Tom: Yeah, the video idea was never that great to begin with.

Me: What?

Entrepreneur: I mean, YouTube is way ahead of us already when it comes to tracking clicks and stuff.

Me What?

Tom: If we could track eyeballs, then that would be different.

Entrepreneur: Yeah, see, if we were tracking people’s eyeballs, that would be innovative. I could sell that.

Me: What?

Tom: The billionaire dude seemed to like the idea of magnets.

Me: What?

Entrepreneur: Yeah, programable magnets. You put them next to each other and they use self-organizing principles, just like ants, to assemble themselves into the marketing slogans of various companies.

Tom: So like, magnets for Apple would self assemble into the words “Think Different”.

Entrepreneur: Like ants.

Tom: Self organizing.

Entrepreneur: We told him you could write the software in a week.

Tom: Can you do it?

Me: What?

Entrepreneur: You realize in a startup situation sometimes its important to pivot?

Tom: Especially in the face of setbacks in the marketplace.

Me: But we haven’t suffered a setback in the marketplace. We haven’t gotten to market yet!

Entrepreneur: That’s because you have failed to give us anything that we can use to raise funds from an investor to hire a team so we can build something that gets to market! We’re just trying to cover for your various failures!

Tom: Yeah, dude, and, to be completely frank about this, we’re kind of tired of always having to carry you.

Me: What?

Entrepreneur: But we are willing to give you a second chance. You just need to write the code for the self organizing magnets.

Tom: In a week.

Entrepreneur: Can you do it?

And then, surprisingly, I suddenly ended my relationship with this entrepreneur.

Follow up notes: I’m only exaggerating slightly in my description of the above events. There were really several discussions which, when described with perfect accuracy, draw a reaction of “That can not possibly be true.” But, yes, it really did all happen like that.

I have, above all, condensed events — things that played out over many months I’m here describing as if they occurred during a few weeks. I’d have to write a book to describe all the details. Other friends of mine were there with me, working at the same place, and I’m emailing them this thread on Hacker News, so they can comment if they wish.

The funny thing is, I worked with this entrepreneur, on and off, almost full time for 18 months, and part-time for longer, (sometimes paid, sometimes not) and after awhile I realized all the projects we worked on were doomed, because he lacked the seriousness to pull it off. And, funny thing, when I finally quit he threatened to sue me, and he said that I’d betrayed him, and he was very angry. It was a really odd situation.
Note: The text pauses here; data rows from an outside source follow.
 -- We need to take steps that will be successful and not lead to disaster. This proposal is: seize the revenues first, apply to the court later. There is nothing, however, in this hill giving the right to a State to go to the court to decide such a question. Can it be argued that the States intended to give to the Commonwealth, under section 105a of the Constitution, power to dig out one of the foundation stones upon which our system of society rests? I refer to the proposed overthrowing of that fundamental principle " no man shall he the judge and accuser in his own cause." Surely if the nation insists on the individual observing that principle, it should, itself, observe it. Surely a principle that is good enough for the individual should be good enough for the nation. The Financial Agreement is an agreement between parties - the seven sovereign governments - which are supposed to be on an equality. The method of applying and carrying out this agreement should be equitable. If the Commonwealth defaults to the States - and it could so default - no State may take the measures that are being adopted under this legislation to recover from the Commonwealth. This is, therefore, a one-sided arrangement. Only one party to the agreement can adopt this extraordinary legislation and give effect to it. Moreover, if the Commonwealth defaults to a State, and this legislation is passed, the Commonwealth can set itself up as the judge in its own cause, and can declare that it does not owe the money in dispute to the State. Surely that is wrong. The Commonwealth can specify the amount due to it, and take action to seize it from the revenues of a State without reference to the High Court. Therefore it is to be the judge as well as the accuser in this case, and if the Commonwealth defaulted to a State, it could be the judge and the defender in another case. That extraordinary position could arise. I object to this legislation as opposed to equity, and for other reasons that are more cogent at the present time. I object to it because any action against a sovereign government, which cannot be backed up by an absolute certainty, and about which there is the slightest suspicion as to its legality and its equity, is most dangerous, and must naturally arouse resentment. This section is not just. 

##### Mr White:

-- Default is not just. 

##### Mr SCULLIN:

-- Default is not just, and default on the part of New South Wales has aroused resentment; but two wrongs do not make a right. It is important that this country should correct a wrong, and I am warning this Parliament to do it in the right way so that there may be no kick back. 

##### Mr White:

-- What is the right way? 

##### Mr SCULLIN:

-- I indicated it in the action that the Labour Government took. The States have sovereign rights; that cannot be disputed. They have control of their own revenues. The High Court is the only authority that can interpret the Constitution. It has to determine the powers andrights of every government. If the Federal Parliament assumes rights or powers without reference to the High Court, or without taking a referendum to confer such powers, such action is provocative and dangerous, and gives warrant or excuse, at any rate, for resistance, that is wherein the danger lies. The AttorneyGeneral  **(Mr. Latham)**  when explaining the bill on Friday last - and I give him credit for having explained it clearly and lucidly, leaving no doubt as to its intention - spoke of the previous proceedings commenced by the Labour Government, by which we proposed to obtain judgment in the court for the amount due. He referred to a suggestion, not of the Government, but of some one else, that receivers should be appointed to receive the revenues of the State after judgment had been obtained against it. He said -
All of this is to say, there are moments when a developer realizes they need to drop an entrepreneur. That is, sometimes the programmer needs to fire their entrepreneur. As you get to know an entrepreneur, you develop a sense about whether they are capable of pulling something off. Especially if you are working for equity, it really is crucial to believe the entrepreneur can succeed, because if they can’t, then you get nothing for all of your hard work. And if you have multiple offers in front of you, you’ve got to go with whichever entrepreneur seems the most likely to succeed.

Without money, written agreements have almost no value, even in the courts. If an entrepreneur can not pay a programmer, then a written agreement is worthless. Giving equity in a company that has no assets is sort of a joke, and it is a bit of a cruel joke if all the assets in the company need to be created by the programer themselves — in that case you (the entrepreneur) are basically offering to pay them with equity in themselves: “I’ll give you 5% of all of your hard work if you give me the other 95%.”
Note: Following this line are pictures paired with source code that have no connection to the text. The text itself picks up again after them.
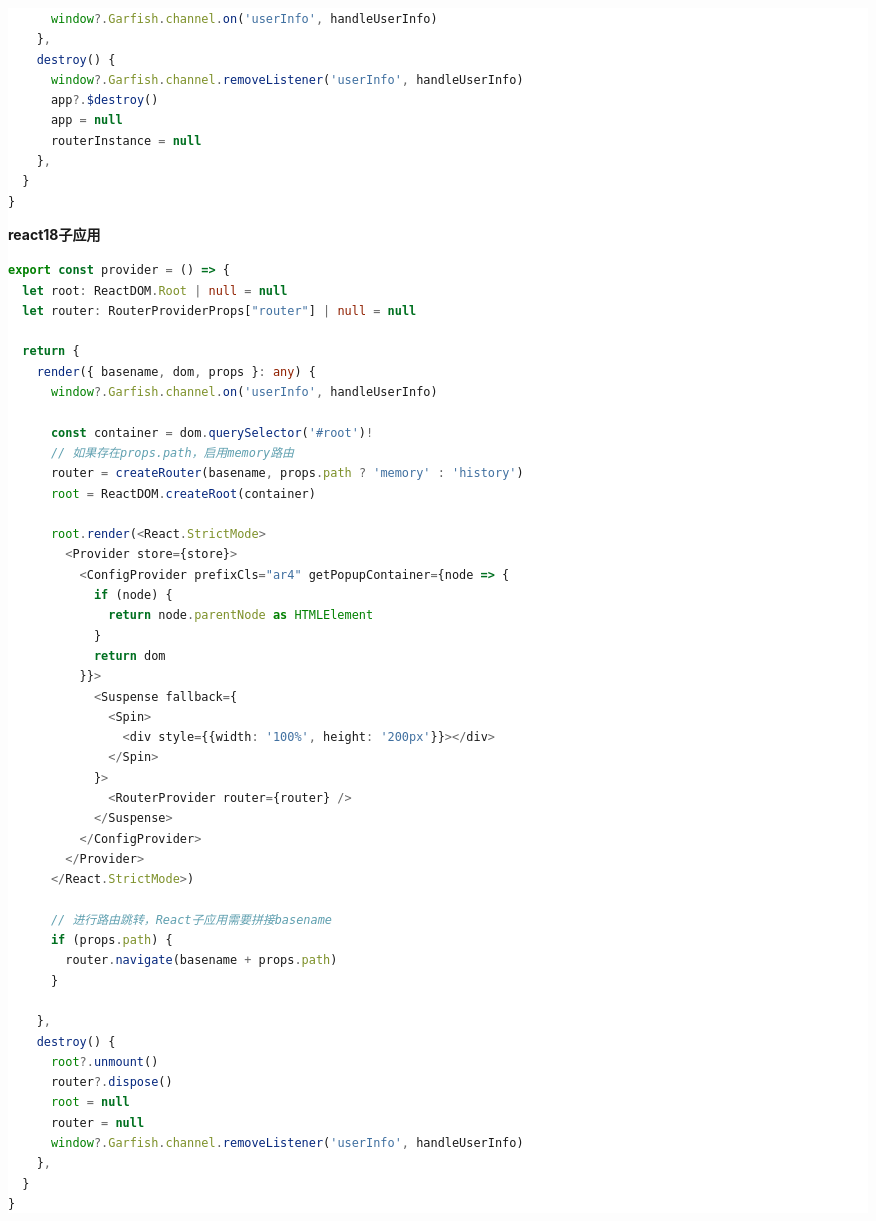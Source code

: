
 ```ts
      window?.Garfish.channel.on('userInfo', handleUserInfo)
    },
    destroy() {
      window?.Garfish.channel.removeListener('userInfo', handleUserInfo)
      app?.$destroy()
      app = null
      routerInstance = null
    },
  }
}
```

**react18子应用**

```ts
export const provider = () => {
  let root: ReactDOM.Root | null = null
  let router: RouterProviderProps["router"] | null = null

  return {
    render({ basename, dom, props }: any) {
      window?.Garfish.channel.on('userInfo', handleUserInfo)
      
      const container = dom.querySelector('#root')!
      // 如果存在props.path，启用memory路由
      router = createRouter(basename, props.path ? 'memory' : 'history')
      root = ReactDOM.createRoot(container)

      root.render(<React.StrictMode>
        <Provider store={store}>
          <ConfigProvider prefixCls="ar4" getPopupContainer={node => {
            if (node) {
              return node.parentNode as HTMLElement
            }
            return dom
          }}>
            <Suspense fallback={
              <Spin>
                <div style={{width: '100%', height: '200px'}}></div>
              </Spin>
            }>
              <RouterProvider router={router} />
            </Suspense>
          </ConfigProvider>
        </Provider>
      </React.StrictMode>)

      // 进行路由跳转，React子应用需要拼接basename
      if (props.path) {
        router.navigate(basename + props.path)
      }
      
    },
    destroy() {
      root?.unmount()
      router?.dispose()
      root = null
      router = null
      window?.Garfish.channel.removeListener('userInfo', handleUserInfo)
    },
  }
}
```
Anyway, I love startups and have spent most of the last 10 years working mostly with startups, and I have to say, if the entrepreneur doesn’t seem 100% solid, the programmer should just walk away.
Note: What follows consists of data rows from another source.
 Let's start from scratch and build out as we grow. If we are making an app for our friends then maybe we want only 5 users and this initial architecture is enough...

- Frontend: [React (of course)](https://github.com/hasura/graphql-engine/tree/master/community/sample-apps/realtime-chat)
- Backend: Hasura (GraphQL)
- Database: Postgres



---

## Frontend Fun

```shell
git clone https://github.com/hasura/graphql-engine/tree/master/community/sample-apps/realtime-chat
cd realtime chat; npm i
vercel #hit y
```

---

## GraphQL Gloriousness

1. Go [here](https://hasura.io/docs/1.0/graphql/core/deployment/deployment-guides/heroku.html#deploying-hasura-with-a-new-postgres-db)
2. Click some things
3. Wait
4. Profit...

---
* This is an actual sentence from an actual Executive Summary that I heard as it was read to Michael Donovan ( http://www.donovandata.com/about/executive-biographies.html#MichaelDonovan ) by someone who wanted money from him. I’ve only changed the name of the company that I “worked” for. I later got a copy of that business plan and I keep it with me as a sort of memento of a very strange time.